体外高葡萄糖（HG）培养条件和糖尿病患者持续暴露于高血糖状态对干细胞有害，这与我们体内的其他细胞类型类似。它干扰多种信号传导途径，即哺乳动物雷帕霉素靶标（mTOR）-磷脂肌醇3-激酶（PI3K）-Akt信号传导，从而影响细胞的生理功能，导致细胞存活率低、凋亡率高。在阐明脂肪组织间充质干细胞（MSCs）凋亡的内在机制时，最近的一项研究表明，除了线粒体膜电位（MtMP）缺陷导致线粒体功能失调，降低了ATP的产生外，HG培养条件也会导致mTOR-PI3K-Akt信号失调。这种细胞器一级的功能障碍会使细胞能量不足，增加氧化应激和超微结构异常。线粒体电子传递链的中断会导致线粒体 NAD+/NADH 氧化还原状态改变，表现为 NAD+/NADH 比值较低，这也是导致 HG 细胞存活率降低的主要原因。之前的一些研究还报告了线粒体膜极性的改变（导致超极化）和线粒体细胞质量的降低，从而导致线粒体平衡紊乱。接触 HG 所造成的恶劣微环境会导致线粒体的结构和功能发生变化，从而改变其生物能并降低其产生 ATP 的能力。这些数据意义重大，因为间充质干细胞在组织再生和恢复正常功能的细胞疗法中被广泛研究。因此，来自高血糖供体的间充质干细胞应谨慎用于临床细胞疗法，因为人们担心它们的存活率较低，而且移植后的增殖率会增加。由于高血糖会改变供体间充质干细胞的生物能，因此纠正MtMP的损失可能是未来研究恢复高血糖患者间充质干细胞正常功能的一个绝佳目标。

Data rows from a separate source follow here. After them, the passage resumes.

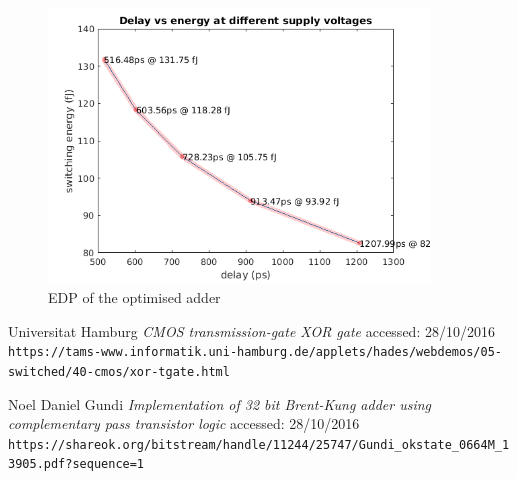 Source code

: \documentclass[english]{article}
\begin{document}
\begin{figure}[H]
\begin{centering}
\includegraphics[width=0.9\textwidth]{figures/EDPlabeled.png}
\par\end{centering}
\caption{EDP of the optimised adder}
\label{adderSchematic}
\end{figure}

\medskip

\begin{thebibliography}{9}

Universitat Hamburg
\textit{CMOS transmission-gate XOR gate}
accessed: 28/10/2016
\\\texttt{https://tams-www.informatik.uni-hamburg.de/applets/hades/webdemos/05-switched/40-cmos/xor-tgate.html}

Noel Daniel Gundi
\textit{Implementation of 32 bit Brent-Kung adder using complementary pass transistor logic}
accessed: 28/10/2016
\\\texttt{https://shareok.org/bitstream/handle/11244/25747/Gundi\_okstate\_0664M\_13905.pdf?sequence=1}

\end{thebibliography}
 
\end{document}
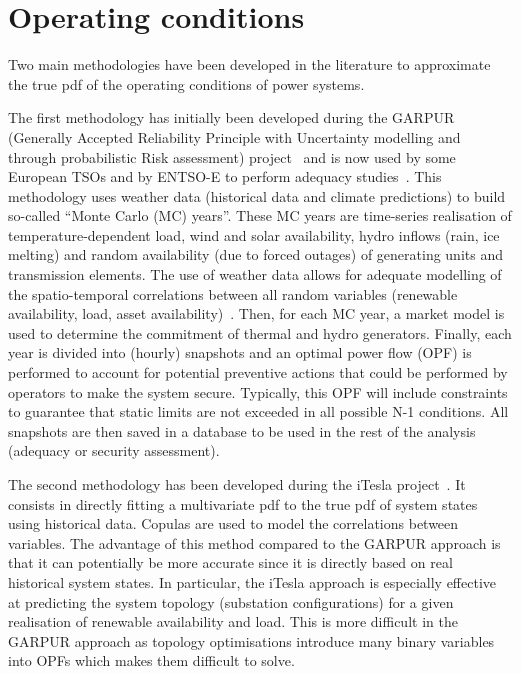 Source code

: \section{Operating conditions}
\label{sec:operating_conditions}

Two main methodologies have been developed in the literature to approximate the true pdf of the operating conditions of power systems.

The first methodology has initially been developed during the GARPUR (Generally Accepted Reliability Principle with Uncertainty modelling and through probabilistic Risk assessment) project~\cite{StrathElia, StrathGARPUR} and is now used by some European TSOs and by ENTSO-E to perform adequacy studies~\cite{ACER_MC_year, EliaAdequacy, ENTSOE_MC_year}. This methodology uses weather data (historical data and climate predictions) to build so-called ``Monte Carlo (MC) years''. These MC years are time-series realisation of temperature-dependent load, wind and solar availability, hydro inflows (rain, ice melting) and random availability (due to forced outages) of generating units and transmission elements. The use of weather data allows for adequate modelling of the spatio-temporal correlations between all random variables (renewable availability, load, asset availability)~\cite{StrathGARPUR, ENTSOE_MC_year}. Then, for each MC year, a market model is used to determine the commitment of thermal and hydro generators. Finally, each year is divided into (\eg hourly) snapshots and an optimal power flow (OPF) is performed to account for potential preventive actions that could be performed by operators to make the system secure. Typically, this OPF will include constraints to guarantee that static limits are not exceeded in all possible N-1 conditions. All snapshots are then saved in a database to be used in the rest of the analysis (\eg adequacy or security assessment).


The second methodology has been developed during the iTesla project~\cite{KonstantelosCopulas, EurostagHPC, iTesla_uncertainties}. It consists in directly fitting a multivariate pdf to the true pdf of system states using historical data. Copulas are used to model the correlations between variables. The advantage of this method compared to the GARPUR approach is that it can potentially be more accurate since it is directly based on real historical system states. In particular, the iTesla approach is especially effective at predicting the system topology (\ie substation configurations) for a given realisation of renewable availability and load. This is more difficult in the GARPUR approach as topology optimisations introduce many binary variables into OPFs which makes them difficult to solve.


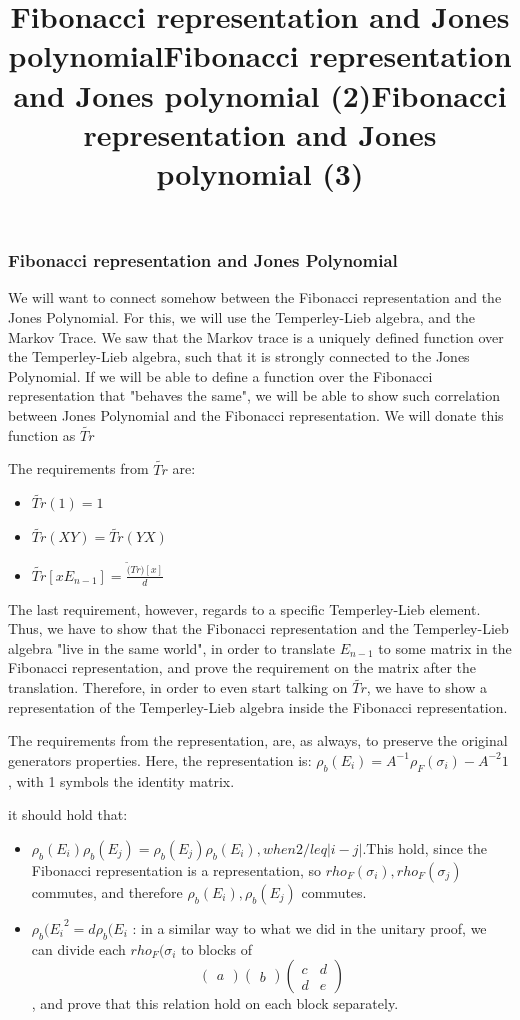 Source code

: \documentclass{article}
\begin{document}
\subsubsection{Fibonacci representation and Jones Polynomial}
\title{Fibonacci representation and Jones polynomial}
We will want to connect somehow between the Fibonacci representation and the Jones Polynomial.
For this, we will use the Temperley-Lieb algebra, and the Markov Trace. We saw that the Markov trace
is a uniquely defined function over the Temperley-Lieb algebra, such that it is strongly connected to the Jones Polynomial. If we will be able to define a function over the Fibonacci representation that "behaves the same", we will be able to show such correlation between Jones Polynomial and the Fibonacci representation. We will donate this function as $\tilde{Tr}$


\title{Fibonacci representation and Jones polynomial (2)}
The requirements from  $\tilde{Tr}$ are:
\begin{itemize}
\item $\tilde{Tr}(1) = 1$
\item $\tilde{Tr}(XY) = \tilde{Tr}(YX)$
\item  $ \tilde{Tr}[xE_{n-1}]=\frac{\tilde(Tr)[x]}{d}$    
\end{itemize}
The last requirement, however, regards to a specific Temperley-Lieb element. Thus, we have to show that the Fibonacci representation and the Temperley-Lieb algebra "live in the same world", in order to translate $E_{n-1}$ to some matrix in the Fibonacci representation, and prove the requirement on the matrix after the translation. Therefore, in order to even start talking on $\tilde{Tr}$, we have to show a representation of the Temperley-Lieb algebra inside the Fibonacci representation.  


\title{Fibonacci representation and Jones polynomial (3)}
The requirements from the representation, are, as always, to preserve the original generators properties.
Here, the representation is: $\rho_{b}(E_{i}) = A^{-1}\rho_{F}(\sigma_{i}) - A^{-2}1$ , with 1 symbols the identity matrix.

it should hold that:
\begin{itemize}
\item $\rho_{b}(E_{i})\rho_{b}(E_{j}) = \rho_{b}(E_{j})\rho_{b}(E_{i}), when 2 /leq |i-j|$.This hold, since the Fibonacci representation is a representation, so $rho_{F}(\sigma_{i}),rho_{F}(\sigma_{j})$ commutes, and therefore $\rho_{b}(E_{i}),\rho_{b}(E_{j})$ commutes.
\item  ${\rho_{b}(E_{i}}^{2} = d\rho_{b}(E_{i}$ : in a similar way to what we did in the unitary proof, we can divide each  $rho_{F}(\sigma_{i}$ to blocks of
\[
\begin{pmatrix} a \end{pmatrix}
\begin{pmatrix} b \end{pmatrix}
\begin{pmatrix} c & d \\ d & e \end{pmatrix}
\], and prove that this relation hold on each block separately.  
\end{itemize}
\end{document}
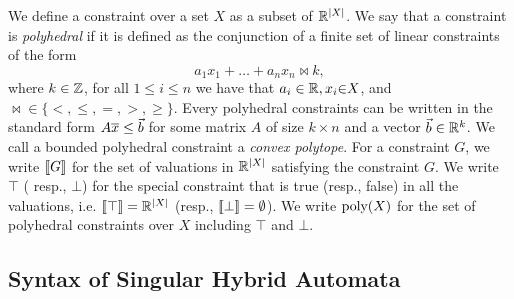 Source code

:  We define a constraint over a set $X$ as a subset of $\mathbb R^{|X|}$.
 We say that a constraint is \emph{polyhedral} if it is defined as the conjunction
 of a finite set of linear constraints of the form 
 \[
 a_1 x_1 + \dots + a_n x_n \bowtie k,
 \]
 where $k \in \mathbb Z$, for all $1 \leq i \leq n$ we have that $a_i \in \mathbb R, x_i
 {\in} X$, and $\bowtie \in \{<,\leq, =, >, \geq\}$.   
 Every polyhedral constraints can be written in the standard form $A{\overline{x}} \leq
 \vec{b}$ for some matrix $A$ of size $k \times n$ and a vector $\vec{b} \in \mathbb R^k$.
 We call a bounded polyhedral constraint  a \emph{convex polytope}.
 For a constraint $G$, we write $[ \! [ {G} ] \! ]$ for the set of valuations in
 $\mathbb R^{|X|}$ satisfying the constraint $G$.  
 We write $\top$ ( resp., $\bot$) for the special constraint that is true
 (resp., false) in all the valuations, i.e. $[ \! [ {\top} ] \! ] = \mathbb R^{|X|}$ 
(resp., $[ \! [ {\bot} ] \! ] = \emptyset$). 
 We write $\textrm{poly}(X)$ for the set of polyhedral constraints over $X$ including
 $\top$ and $\bot$.  
 
\subsection{Syntax of Singular Hybrid Automata}

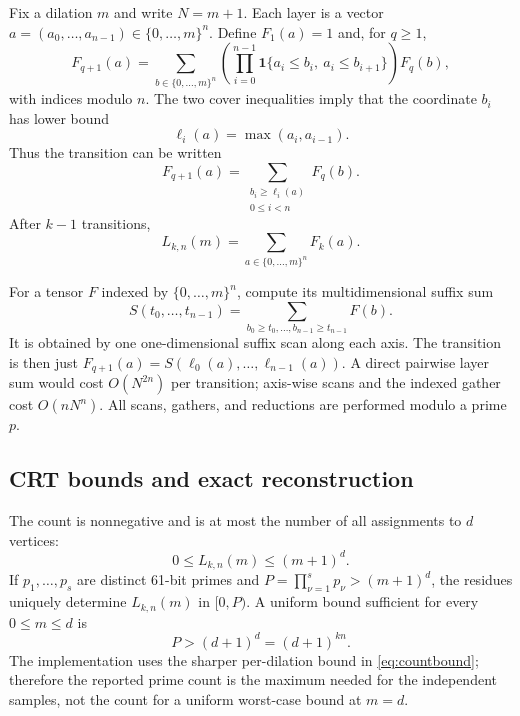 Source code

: \documentclass[11pt]{article}
\begin{document}
Fix a dilation $m$ and write $N=m+1$.  Each layer is a vector
$a=(a_0,\ldots,a_{n-1})\in\{0,\ldots,m\}^n$.  Define $F_1(a)=1$ and, for
$q\geq1$,
\begin{equation}
  F_{q+1}(a)=
  \sum_{b\in\{0,\ldots,m\}^n}
  \left(\prod_{i=0}^{n-1}
  \mathbf{1}\{a_i\leq b_i,\ a_i\leq b_{i+1}\}\right)F_q(b),
  \label{eq:transfer}
\end{equation}
with indices modulo $n$.  The two cover inequalities imply that the
coordinate $b_i$ has lower bound
\[
  \ell_i(a)=\max(a_i,a_{i-1}).
\]
Thus the transition can be written
\begin{equation}
  F_{q+1}(a)=
  \sum_{\substack{b_i\geq\ell_i(a)\\0\leq i<n}}F_q(b).
  \label{eq:orthant}
\end{equation}
After $k-1$ transitions,
\[
  L_{k,n}(m)=\sum_{a\in\{0,\ldots,m\}^n}F_k(a).
\]

For a tensor $F$ indexed by $\{0,\ldots,m\}^n$, compute its multidimensional
suffix sum
\[
  S(t_0,\ldots,t_{n-1})
  =\sum_{b_0\geq t_0,\ldots,b_{n-1}\geq t_{n-1}}F(b).
\]
It is obtained by one one-dimensional suffix scan along each axis.  The
transition is then just
$F_{q+1}(a)=S(\ell_0(a),\ldots,\ell_{n-1}(a))$.  A direct pairwise layer
sum would cost $O(N^{2n})$ per transition; axis-wise scans and the indexed
gather cost $O(nN^n)$.  All scans, gathers, and reductions are performed
modulo a prime $p$.

\subsection{CRT bounds and exact reconstruction}

The count is nonnegative and is at most the number of all assignments to
$d$ vertices:
\begin{equation}
  0\leq L_{k,n}(m)\leq(m+1)^d.
  \label{eq:countbound}
\end{equation}
If $p_1,\ldots,p_s$ are distinct 61-bit primes and
$P=\prod_{\nu=1}^s p_\nu>(m+1)^d$, the residues uniquely determine
$L_{k,n}(m)$ in $[0,P)$.  A uniform bound sufficient for every
$0\leq m\leq d$ is
\[
  P>(d+1)^d=(d+1)^{kn}.
\]
The implementation uses the sharper per-dilation bound in
\eqref{eq:countbound}; therefore the reported prime count is the maximum
needed for the independent samples, not the count for a uniform
worst-case bound at $m=d$.
\end{document}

本文章由计算机程序翻译，如有差异，请以英文原文为准。

求助全文

约1分钟内获得全文求助全文

来源期刊

World journal of stem cells Biochemistry, Genetics and Molecular Biology-Molecular Biology

CiteScore

7.80

自引率

4.90%

发文量

750

期刊介绍： The World Journal of Stem Cells (WJSC) is a leading academic journal devoted to reporting the latest, cutting-edge research progress and findings of basic research and clinical practice in the field of stem cells. It was launched on December 31, 2009 and is published monthly (12 issues annually) by BPG, the world''s leading professional clinical medical journal publishing company.